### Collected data
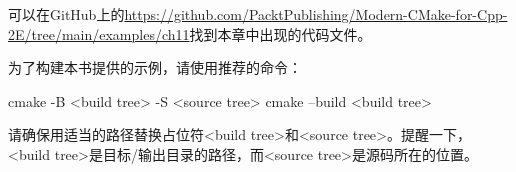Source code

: 可以在GitHub上的\url{https://github.com/PacktPublishing/Modern-CMake-for-Cpp-2E/tree/main/examples/ch11}找到本章中出现的代码文件。

为了构建本书提供的示例，请使用推荐的命令：

\begin{shell}
cmake -B <build tree> -S <source tree>
cmake --build <build tree>
\end{shell}

请确保用适当的路径替换占位符<build tree>和<source tree>。提醒一下，<build tree>是目标/输出目录的路径，而<source tree>是源码所在的位置。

### WHAT IS NEEDED
List the lines of the records where "build" occurs.

### RESPONSE TO THE EXERCISE
cmake -B <build tree> -S <source tree>
cmake --build <build tree>
请确保用适当的路径替换占位符<build tree>和<source tree>。提醒一下，<build tree>是目标/输出目录的路径，而<source tree>是源码所在的位置。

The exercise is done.